私はここのところ、グループ経営の確立・強化に向けたグループ再編に関わる検討をすることが多いのだが、ほとんどの場合、再編にあたって「人をどうするのか」ということが大問題になる。これまで一枚岩だった会社が別々の会社に分かれていくとき、一人一人をどの会社に帰属させていくのか、ということが、会社にとっても従業員にとっても大問題なのである。特に従業員にとっては、当面の処遇もさることながら、将来のキャリアが大問題になる。

それがネックになるから、形式的にはグループ経営化するが中身(事業や機能の統廃合)にはほとんど手を触れない/先送りする方針になりがちである。また、労働契約承継法という法律があって、会社分割後に従業員がどの会社に帰属してどのような処遇を受けるか、ということに対して原則を与えているのだが、それは再編の瞬間の状態だけに着目してとりあえず移行しましょう、という暫定的な措置を示しているにすぎないので、再編時の事務局担当者にとっては救いの法律だが、事業や機能をどのようにしたいから人をどのように再配置していく、という根本的な検討は、将来の検討課題として残されたままになる。感覚的に言って、最近の大きな再編報道のケースの大半はそのような課題が残ったままの再編ではないかと見ている。
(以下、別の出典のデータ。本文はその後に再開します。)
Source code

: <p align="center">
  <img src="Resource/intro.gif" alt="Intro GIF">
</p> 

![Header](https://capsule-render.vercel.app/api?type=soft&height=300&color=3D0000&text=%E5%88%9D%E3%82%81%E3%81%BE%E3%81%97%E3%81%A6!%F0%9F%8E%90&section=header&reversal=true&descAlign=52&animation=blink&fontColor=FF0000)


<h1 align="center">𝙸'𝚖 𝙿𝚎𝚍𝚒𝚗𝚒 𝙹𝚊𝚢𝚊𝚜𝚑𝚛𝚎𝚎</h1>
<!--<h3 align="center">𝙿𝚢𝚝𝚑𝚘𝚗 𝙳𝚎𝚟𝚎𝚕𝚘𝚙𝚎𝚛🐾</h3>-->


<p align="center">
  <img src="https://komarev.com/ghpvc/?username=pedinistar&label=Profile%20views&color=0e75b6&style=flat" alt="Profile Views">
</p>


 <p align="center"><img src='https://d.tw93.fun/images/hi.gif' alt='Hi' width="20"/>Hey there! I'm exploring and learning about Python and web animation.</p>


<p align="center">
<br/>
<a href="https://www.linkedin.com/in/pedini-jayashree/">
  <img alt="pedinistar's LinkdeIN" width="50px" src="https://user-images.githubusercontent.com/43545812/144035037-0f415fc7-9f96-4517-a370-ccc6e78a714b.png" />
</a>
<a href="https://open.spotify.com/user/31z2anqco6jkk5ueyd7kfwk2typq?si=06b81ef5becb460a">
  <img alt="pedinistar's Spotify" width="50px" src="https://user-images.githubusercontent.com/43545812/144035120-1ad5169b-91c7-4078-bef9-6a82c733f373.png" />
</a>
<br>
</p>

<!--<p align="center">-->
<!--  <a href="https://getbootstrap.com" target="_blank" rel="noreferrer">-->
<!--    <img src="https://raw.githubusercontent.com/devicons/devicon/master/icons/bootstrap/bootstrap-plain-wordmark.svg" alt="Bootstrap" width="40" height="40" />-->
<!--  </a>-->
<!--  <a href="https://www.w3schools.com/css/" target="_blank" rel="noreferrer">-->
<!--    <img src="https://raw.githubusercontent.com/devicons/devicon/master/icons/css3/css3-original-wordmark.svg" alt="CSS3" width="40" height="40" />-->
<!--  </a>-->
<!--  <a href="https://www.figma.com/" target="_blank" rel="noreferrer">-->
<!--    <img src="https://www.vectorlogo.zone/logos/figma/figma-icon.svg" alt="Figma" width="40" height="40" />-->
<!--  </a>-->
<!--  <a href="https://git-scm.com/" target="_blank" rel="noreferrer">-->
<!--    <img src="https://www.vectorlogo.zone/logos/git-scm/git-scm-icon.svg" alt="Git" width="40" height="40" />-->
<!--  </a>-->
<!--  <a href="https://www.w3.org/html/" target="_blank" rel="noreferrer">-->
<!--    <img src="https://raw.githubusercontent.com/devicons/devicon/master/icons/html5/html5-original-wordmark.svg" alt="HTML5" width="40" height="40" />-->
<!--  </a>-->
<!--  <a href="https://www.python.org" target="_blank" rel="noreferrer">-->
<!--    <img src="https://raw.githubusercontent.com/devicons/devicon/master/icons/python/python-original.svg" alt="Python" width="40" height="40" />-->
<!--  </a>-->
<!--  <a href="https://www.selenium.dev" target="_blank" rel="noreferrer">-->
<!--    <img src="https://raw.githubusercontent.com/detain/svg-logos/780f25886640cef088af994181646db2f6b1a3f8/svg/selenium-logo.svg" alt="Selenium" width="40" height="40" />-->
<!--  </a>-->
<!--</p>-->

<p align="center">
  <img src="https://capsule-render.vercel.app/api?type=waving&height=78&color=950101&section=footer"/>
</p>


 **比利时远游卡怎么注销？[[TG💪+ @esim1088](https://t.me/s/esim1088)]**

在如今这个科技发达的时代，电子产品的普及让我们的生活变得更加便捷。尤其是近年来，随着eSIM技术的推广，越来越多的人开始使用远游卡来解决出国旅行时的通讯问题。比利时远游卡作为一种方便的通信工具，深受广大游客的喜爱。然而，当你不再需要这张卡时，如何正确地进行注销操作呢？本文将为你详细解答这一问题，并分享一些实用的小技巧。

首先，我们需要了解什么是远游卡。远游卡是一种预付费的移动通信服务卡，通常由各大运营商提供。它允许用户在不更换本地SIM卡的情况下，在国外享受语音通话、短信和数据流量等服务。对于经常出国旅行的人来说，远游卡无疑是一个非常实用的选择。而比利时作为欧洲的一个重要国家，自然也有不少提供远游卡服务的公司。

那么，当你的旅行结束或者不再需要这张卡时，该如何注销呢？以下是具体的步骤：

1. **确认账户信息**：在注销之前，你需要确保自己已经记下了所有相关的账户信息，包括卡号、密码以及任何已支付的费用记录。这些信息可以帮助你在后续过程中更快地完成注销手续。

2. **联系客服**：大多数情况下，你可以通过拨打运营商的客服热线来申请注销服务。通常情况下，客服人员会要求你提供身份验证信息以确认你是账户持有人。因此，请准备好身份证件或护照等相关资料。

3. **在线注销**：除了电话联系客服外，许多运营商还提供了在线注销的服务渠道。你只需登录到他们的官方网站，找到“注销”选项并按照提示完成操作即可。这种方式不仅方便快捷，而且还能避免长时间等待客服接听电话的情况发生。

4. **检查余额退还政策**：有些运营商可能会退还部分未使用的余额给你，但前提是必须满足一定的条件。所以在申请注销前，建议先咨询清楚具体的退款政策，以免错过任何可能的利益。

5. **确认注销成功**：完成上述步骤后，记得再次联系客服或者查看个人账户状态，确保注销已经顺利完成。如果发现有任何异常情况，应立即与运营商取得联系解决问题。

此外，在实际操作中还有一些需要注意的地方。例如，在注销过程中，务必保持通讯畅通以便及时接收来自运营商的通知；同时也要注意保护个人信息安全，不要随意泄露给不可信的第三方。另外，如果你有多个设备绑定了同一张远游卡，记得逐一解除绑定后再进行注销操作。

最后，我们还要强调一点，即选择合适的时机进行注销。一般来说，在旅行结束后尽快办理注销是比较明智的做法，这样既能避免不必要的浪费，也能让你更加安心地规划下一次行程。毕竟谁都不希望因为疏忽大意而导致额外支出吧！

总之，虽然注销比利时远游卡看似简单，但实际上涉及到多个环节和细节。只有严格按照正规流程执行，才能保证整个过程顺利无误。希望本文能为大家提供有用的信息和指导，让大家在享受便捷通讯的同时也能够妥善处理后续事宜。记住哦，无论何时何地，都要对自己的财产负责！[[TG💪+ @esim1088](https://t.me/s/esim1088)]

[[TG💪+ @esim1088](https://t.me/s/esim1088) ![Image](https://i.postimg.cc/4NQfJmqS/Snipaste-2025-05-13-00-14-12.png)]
結局、実のある再編を行うためには、人の処遇に関するインフラを整えておいたかどうかということがきいてくる。

  • それは第一に、共通のロジックに基づく報酬制度である。金融や化学業界で再編が進んできたのは、一つには、(横並びの発想であっても)共通のロジックの報酬制度が導入されてきたことが、後になって(再編の段階になって)うまくきいてきた、という側面もあると見ている。
  • そして第二に、人材育成やキャリア開発に関する制度。GEジャパンの場合、応募者はGEというのが実は沢山の企業の集まりであることに気づくことになる。しかし、企業の違いというものが全く問題にならないように人材開発やキャリア開発の網がかけられていることがわかるので、所属企業の違いを気にする必要はない。

かくして、キャリア開発プログラムがグループ経営戦略推進の鍵となっている。